Casino gaming and hotels
The assets acquired by Tsogo Sun Holdings upon the acquisition of Hospitality Property
Fund included properties held for sale and are consequently included in disposal group
assets held for sale. The carrying value of these properties totalled R66 million at
31 March 2017.
Branded products and manufacturing
Property, plant and equipment to the value of R2 million is held as disposal group
assets held for sale by Deneb Investments.
The results of discontinued operations were as follows:
eMedia HCI Niveus
non-core Investments gaming KWV
operations Australia Syntell assets Holdings
Rm Rm Rm Rm Rm
(Loss) profit after tax (1) 28 11 (3) 180
Losses on disposal (59) (345) (8) - (504)
Foreign currency translation reserves
reclassified to profit and loss 104 149 - - -
DISPOSALS
The group disposed of the following businesses during the current year:
- The operational assets and liabilities of KWV Holdings, effective 1 October 2016,
for proceeds of R1 180 million, of which R605 million is payable in the form of
promissory notes due in intervals ending 1 October 2019.
- HCI Investments Australia (including Oceania Capital Partners), effective 16 August 2016,
for proceeds of R325 million.
- Mars Holdings (including Syntell), effective 15 September 2016, for proceeds of
R92 million. Contingent proceeds in the amount of R7 million was received subsequent
to disposal, with the timing and amount in respect of further proceeds of a maximum
of R12 million not determinable as at the reporting date.

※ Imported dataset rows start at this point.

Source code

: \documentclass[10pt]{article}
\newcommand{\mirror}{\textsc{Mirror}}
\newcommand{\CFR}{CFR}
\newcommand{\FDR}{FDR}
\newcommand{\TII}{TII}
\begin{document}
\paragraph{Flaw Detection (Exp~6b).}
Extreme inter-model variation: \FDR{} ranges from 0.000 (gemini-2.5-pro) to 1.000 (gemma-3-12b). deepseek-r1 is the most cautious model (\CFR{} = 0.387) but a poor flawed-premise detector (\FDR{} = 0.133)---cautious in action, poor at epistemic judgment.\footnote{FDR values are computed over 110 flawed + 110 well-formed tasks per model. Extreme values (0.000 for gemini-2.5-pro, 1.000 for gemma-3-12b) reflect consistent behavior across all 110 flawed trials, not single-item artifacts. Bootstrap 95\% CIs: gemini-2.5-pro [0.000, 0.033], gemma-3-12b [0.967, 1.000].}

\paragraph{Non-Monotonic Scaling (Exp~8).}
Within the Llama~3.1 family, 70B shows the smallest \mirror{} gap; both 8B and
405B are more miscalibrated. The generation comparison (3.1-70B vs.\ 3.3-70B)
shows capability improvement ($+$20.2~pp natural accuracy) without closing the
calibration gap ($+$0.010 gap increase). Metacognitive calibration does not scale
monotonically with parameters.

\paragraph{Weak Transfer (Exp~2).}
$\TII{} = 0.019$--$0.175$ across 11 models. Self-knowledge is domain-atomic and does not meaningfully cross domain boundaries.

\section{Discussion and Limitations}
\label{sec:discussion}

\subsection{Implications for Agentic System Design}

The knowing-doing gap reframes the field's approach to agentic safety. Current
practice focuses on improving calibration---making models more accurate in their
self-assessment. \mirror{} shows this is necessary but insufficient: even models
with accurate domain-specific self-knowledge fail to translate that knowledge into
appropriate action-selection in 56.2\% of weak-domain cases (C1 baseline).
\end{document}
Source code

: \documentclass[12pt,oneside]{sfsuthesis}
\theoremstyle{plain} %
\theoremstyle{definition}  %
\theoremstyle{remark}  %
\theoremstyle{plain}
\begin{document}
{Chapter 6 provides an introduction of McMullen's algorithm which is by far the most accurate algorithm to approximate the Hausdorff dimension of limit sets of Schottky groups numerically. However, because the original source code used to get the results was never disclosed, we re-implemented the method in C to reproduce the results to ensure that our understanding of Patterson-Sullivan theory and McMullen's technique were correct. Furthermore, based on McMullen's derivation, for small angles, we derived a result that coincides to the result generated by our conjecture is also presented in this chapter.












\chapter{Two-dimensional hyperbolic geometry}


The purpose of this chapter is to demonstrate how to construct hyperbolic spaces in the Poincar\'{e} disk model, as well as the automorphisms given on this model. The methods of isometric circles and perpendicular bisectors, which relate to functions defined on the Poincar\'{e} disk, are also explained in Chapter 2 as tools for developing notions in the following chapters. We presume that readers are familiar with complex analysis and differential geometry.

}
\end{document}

- Power Entertainment, effective 1 July 2016, for proceeds of US$0.6 million and
Shibula Lodge and TVPC Media, effective 13 July 2016, for proceeds of R5.4 million.
The following are the assets and liabilities disposed of:
Rm
Non-current assets 1 375
Current assets 1 990
Non-current liabilities (133)
Current liabilities (380)
Net assets disposed of 2 852
Non-controlling interest (317)
Loss on disposal (916)
Disposal proceeds 1 619
Disposal proceeds set off against repurchase consideration (HCI Australia) (325)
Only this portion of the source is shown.